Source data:
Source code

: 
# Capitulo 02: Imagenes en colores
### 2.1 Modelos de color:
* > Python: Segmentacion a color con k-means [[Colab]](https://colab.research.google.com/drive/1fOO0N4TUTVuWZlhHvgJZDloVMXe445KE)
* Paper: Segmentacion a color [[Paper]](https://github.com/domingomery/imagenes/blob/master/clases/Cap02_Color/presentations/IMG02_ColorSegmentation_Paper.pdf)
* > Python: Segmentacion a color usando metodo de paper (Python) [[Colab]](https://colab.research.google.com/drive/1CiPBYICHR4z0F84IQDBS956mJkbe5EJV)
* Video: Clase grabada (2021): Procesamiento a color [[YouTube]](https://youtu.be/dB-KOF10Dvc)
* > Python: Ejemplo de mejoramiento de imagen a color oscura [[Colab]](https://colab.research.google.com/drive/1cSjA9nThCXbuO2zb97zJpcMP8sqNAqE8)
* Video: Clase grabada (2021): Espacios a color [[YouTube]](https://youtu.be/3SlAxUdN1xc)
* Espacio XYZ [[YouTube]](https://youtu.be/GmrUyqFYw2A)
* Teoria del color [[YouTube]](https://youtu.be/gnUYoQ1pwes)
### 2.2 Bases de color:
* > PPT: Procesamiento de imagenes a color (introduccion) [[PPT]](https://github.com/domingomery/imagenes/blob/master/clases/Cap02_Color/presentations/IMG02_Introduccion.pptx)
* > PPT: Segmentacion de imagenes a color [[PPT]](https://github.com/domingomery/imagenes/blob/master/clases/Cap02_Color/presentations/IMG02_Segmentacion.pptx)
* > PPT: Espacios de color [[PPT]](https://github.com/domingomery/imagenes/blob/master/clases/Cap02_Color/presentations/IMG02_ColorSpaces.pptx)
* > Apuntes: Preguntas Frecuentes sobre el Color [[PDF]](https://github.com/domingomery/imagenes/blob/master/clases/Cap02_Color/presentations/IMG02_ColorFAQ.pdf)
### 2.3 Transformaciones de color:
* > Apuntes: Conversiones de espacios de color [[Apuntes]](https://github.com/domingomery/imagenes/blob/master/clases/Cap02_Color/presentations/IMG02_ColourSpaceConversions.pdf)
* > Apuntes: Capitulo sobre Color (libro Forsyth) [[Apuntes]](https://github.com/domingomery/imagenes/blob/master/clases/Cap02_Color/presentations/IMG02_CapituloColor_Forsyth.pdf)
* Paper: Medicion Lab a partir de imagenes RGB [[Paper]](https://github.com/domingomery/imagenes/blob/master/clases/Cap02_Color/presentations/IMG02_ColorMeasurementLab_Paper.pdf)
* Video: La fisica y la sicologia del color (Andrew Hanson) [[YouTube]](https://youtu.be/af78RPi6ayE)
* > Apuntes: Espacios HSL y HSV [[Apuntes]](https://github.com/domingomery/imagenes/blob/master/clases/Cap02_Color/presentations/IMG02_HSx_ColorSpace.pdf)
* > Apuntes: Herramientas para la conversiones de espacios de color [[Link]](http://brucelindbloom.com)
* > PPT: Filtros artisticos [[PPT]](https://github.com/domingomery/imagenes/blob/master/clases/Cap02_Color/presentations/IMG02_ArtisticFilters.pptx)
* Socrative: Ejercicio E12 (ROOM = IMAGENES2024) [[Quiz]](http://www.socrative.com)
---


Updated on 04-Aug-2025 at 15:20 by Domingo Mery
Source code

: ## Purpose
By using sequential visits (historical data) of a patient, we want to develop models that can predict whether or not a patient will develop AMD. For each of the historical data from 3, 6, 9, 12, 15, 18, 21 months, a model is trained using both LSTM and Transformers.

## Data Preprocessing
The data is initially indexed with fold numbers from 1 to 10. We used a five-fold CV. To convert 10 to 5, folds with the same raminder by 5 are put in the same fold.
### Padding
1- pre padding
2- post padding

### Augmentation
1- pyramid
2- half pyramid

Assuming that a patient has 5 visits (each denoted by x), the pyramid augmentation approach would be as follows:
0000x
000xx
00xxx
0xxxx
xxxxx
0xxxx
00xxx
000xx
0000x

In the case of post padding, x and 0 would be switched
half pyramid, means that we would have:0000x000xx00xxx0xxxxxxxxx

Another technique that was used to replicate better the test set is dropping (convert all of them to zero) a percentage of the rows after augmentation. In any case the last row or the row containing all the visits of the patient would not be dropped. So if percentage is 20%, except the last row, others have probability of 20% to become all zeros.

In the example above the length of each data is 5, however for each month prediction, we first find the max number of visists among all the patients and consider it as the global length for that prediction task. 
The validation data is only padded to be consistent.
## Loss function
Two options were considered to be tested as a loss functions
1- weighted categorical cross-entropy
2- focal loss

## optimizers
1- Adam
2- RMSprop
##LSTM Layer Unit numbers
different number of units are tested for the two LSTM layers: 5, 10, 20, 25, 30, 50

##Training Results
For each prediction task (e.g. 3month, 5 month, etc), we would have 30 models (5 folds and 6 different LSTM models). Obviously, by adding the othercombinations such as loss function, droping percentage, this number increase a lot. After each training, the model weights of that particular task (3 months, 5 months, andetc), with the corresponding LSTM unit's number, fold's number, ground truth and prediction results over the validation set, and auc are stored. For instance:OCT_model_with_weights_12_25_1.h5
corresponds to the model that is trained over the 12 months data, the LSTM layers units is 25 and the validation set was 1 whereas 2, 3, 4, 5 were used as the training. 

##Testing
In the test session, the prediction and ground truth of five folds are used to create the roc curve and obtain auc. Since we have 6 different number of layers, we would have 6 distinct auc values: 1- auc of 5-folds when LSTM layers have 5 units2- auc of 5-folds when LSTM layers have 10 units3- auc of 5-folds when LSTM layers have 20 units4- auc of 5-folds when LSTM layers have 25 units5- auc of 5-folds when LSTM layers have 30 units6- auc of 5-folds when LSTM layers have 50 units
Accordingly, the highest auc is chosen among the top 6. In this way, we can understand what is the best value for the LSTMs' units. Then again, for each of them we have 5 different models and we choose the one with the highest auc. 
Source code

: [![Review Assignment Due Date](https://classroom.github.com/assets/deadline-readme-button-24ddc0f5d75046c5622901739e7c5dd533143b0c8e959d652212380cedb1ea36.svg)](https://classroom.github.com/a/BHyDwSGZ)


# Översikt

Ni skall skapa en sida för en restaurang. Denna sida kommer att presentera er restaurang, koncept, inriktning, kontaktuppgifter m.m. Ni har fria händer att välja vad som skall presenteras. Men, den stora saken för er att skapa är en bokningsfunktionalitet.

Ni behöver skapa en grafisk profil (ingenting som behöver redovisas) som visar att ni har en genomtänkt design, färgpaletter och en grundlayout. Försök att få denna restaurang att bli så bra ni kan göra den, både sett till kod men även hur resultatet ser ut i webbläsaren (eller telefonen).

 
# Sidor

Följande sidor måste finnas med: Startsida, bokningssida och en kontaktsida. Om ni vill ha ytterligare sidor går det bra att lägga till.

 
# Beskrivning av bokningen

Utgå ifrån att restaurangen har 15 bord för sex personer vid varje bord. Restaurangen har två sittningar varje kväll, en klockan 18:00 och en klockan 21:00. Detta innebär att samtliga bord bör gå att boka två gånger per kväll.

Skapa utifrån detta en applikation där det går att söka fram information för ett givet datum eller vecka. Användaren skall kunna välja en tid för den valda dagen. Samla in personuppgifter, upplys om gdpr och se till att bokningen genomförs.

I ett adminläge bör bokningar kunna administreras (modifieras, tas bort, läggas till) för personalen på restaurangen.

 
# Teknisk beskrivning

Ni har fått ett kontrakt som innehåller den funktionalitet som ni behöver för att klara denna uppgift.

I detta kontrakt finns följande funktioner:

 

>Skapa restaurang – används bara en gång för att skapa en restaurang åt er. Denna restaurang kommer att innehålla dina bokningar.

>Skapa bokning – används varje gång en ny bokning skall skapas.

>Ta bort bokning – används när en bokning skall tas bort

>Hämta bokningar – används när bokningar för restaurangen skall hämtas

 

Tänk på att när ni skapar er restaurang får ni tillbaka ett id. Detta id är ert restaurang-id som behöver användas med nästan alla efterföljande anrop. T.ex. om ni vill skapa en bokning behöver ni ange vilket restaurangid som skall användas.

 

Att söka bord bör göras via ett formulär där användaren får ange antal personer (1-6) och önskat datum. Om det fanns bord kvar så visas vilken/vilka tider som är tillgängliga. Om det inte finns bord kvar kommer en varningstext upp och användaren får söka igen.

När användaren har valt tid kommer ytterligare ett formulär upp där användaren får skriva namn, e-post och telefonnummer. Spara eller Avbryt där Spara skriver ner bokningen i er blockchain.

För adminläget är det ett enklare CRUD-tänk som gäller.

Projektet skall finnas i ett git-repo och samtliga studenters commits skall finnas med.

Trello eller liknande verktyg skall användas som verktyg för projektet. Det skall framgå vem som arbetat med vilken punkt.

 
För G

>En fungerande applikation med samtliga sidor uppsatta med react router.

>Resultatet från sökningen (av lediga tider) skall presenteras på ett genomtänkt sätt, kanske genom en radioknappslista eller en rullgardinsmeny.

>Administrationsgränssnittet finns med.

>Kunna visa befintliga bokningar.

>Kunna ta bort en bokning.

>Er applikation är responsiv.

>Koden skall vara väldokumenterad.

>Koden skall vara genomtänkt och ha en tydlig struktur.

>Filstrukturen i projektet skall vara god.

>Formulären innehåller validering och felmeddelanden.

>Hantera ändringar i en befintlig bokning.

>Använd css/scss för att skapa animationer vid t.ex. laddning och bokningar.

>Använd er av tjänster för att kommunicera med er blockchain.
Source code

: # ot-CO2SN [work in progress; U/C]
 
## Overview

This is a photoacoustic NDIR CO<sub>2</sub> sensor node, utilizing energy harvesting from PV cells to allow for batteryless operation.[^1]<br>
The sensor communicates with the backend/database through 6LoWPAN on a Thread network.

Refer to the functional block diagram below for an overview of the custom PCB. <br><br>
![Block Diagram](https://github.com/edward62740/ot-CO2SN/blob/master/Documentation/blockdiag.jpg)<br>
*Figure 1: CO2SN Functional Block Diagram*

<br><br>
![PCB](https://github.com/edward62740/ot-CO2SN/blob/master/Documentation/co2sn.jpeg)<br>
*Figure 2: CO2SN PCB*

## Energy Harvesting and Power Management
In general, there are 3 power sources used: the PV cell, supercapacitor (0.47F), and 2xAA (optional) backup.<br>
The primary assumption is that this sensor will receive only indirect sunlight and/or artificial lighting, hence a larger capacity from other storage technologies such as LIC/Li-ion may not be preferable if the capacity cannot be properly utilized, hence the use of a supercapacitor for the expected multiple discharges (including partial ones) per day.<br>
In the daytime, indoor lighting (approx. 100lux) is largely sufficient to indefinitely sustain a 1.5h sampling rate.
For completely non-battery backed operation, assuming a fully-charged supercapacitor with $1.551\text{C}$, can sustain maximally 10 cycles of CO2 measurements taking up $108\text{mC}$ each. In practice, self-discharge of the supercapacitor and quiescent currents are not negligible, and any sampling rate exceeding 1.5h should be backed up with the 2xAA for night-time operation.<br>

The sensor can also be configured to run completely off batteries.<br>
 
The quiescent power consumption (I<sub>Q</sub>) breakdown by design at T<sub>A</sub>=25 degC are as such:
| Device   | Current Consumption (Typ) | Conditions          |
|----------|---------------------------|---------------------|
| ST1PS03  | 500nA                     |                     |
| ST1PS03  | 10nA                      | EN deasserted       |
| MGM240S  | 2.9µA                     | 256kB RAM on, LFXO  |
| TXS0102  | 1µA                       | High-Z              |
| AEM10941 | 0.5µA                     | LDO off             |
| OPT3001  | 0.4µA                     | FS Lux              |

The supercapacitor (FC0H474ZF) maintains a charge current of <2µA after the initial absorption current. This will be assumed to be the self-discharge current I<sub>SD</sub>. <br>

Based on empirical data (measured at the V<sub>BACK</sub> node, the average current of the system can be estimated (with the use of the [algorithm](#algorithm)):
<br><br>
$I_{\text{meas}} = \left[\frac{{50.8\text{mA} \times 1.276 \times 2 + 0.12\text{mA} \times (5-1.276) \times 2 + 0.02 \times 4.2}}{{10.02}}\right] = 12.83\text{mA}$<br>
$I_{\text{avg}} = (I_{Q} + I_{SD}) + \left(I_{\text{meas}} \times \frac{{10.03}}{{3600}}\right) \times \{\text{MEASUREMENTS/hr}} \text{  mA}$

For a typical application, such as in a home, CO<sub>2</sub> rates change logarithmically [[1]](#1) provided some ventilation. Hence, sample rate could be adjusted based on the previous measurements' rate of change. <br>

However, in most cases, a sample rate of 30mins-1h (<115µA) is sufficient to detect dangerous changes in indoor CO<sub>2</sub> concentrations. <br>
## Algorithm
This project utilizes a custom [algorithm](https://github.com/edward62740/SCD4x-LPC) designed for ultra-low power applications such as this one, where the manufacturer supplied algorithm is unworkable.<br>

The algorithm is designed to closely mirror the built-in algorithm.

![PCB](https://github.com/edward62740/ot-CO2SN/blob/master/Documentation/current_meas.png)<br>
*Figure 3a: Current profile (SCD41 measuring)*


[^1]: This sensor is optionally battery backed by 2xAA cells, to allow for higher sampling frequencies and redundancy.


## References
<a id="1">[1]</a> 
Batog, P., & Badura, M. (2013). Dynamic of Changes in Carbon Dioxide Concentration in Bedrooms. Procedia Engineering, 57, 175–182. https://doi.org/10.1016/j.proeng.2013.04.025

REQUIRED ACTION » Only one thing is wanted in reply: the number of lines in the entries that hold the string "vilken".

EXPECTED ANSWER » 2